## TASK GOAL
Filter the material below so that only lines containing "relevant" remain.

- Opening Delimiter -

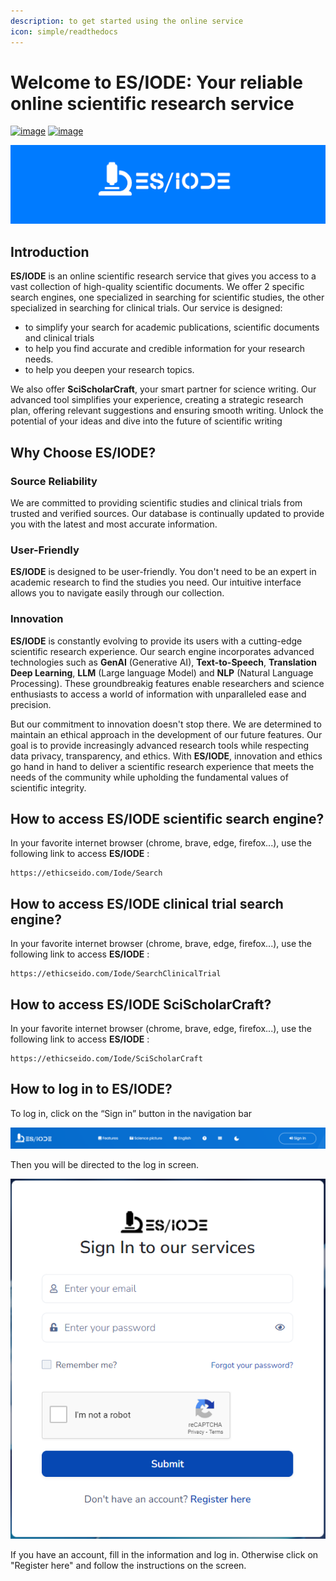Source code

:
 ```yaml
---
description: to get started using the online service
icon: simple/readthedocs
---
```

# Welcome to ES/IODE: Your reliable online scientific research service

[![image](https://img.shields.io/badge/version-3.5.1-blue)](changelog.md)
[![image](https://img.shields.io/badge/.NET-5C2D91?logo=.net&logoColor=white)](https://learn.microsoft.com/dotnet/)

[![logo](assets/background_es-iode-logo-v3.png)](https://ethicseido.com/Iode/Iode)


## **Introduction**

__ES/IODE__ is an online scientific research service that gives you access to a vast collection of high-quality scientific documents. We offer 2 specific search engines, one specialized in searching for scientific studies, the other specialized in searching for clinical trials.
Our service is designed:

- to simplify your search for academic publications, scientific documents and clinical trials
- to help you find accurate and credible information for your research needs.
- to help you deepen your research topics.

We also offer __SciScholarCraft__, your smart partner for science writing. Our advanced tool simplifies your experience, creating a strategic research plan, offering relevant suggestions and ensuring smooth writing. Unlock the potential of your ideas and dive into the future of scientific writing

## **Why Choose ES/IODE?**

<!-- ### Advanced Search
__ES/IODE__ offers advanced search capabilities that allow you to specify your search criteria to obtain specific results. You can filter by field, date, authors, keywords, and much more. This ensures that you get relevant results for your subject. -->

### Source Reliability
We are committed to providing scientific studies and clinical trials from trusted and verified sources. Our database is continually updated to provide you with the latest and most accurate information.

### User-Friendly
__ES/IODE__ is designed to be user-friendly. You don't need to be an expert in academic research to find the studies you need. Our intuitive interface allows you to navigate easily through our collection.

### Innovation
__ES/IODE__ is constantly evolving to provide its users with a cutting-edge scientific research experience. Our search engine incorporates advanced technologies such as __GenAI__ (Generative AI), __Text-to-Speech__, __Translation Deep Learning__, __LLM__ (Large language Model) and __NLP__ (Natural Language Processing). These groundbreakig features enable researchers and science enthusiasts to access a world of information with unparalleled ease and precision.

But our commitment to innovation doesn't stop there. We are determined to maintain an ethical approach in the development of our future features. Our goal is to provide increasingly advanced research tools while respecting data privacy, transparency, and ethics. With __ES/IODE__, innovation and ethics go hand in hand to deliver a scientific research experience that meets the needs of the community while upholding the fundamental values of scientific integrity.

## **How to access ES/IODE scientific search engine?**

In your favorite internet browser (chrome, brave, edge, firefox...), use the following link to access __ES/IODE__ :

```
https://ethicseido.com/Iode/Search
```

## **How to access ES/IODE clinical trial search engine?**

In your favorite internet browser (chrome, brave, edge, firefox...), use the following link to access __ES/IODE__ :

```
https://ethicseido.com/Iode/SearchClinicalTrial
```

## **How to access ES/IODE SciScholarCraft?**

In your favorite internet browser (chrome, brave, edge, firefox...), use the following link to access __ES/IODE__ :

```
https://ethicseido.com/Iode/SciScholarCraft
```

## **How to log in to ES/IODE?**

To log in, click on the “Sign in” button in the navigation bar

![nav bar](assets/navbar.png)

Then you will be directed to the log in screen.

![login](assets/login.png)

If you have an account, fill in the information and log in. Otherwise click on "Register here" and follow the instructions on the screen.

- Closing Delimiter -
- Opening Delimiter -

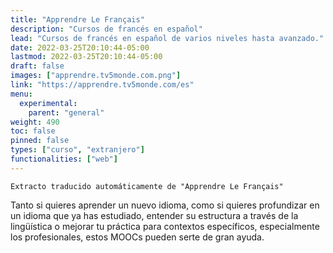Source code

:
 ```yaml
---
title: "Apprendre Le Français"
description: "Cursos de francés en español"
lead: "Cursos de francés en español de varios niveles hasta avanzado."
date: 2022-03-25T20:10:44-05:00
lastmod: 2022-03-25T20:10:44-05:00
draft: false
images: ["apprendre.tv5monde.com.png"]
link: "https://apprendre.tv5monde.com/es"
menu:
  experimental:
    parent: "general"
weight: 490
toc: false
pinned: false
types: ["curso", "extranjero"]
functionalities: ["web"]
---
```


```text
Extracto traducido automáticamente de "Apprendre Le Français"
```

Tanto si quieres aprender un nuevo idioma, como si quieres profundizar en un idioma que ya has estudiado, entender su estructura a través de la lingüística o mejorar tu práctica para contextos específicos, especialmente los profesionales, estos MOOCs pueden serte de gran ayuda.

- Closing Delimiter -
- Opening Delimiter -

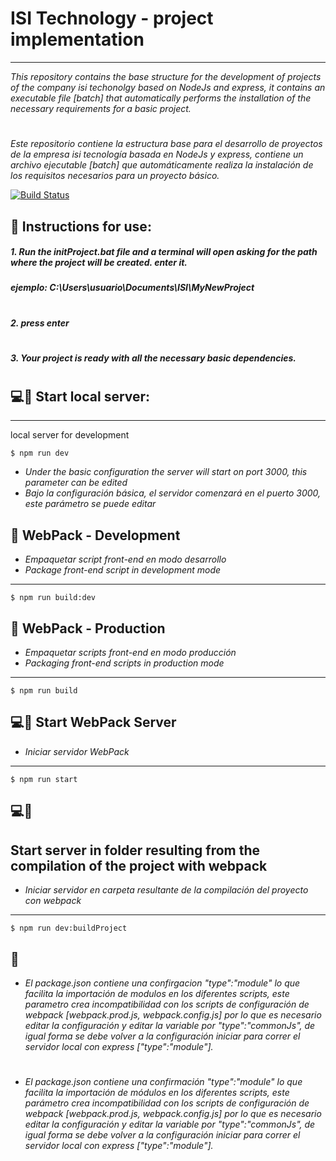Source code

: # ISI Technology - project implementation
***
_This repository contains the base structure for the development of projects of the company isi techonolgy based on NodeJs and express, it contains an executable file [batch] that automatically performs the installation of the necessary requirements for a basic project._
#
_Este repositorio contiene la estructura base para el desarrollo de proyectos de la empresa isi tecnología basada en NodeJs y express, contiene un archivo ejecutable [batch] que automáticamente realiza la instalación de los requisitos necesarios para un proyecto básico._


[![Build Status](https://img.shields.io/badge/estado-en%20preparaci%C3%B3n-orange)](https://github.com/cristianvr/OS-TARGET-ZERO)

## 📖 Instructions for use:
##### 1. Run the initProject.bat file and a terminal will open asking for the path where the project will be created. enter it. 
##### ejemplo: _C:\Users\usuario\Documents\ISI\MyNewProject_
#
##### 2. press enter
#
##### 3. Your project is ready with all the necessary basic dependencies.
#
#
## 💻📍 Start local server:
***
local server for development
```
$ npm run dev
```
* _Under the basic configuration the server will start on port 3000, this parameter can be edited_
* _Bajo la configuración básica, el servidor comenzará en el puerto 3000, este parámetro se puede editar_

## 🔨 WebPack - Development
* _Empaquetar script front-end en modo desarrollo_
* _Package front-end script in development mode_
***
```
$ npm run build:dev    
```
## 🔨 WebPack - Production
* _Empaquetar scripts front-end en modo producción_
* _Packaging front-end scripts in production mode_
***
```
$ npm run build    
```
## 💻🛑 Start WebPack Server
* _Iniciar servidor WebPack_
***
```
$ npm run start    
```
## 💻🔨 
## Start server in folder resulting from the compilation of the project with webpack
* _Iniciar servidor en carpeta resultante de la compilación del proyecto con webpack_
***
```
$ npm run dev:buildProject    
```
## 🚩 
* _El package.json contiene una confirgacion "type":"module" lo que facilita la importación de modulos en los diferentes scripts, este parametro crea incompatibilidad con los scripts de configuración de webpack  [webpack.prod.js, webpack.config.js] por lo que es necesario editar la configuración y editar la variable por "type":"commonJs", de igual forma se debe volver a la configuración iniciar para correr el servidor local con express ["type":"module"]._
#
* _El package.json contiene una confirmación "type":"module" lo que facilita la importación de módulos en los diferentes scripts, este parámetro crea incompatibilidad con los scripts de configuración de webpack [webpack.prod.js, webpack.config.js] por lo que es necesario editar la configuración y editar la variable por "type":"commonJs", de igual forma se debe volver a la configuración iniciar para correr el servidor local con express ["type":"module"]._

- Closing Delimiter -

## RESULT
We also offer __SciScholarCraft__, your smart partner for science writing. Our advanced tool simplifies your experience, creating a strategic research plan, offering relevant suggestions and ensuring smooth writing. Unlock the potential of your ideas and dive into the future of scientific writing
__ES/IODE__ offers advanced search capabilities that allow you to specify your search criteria to obtain specific results. You can filter by field, date, authors, keywords, and much more. This ensures that you get relevant results for your subject. -->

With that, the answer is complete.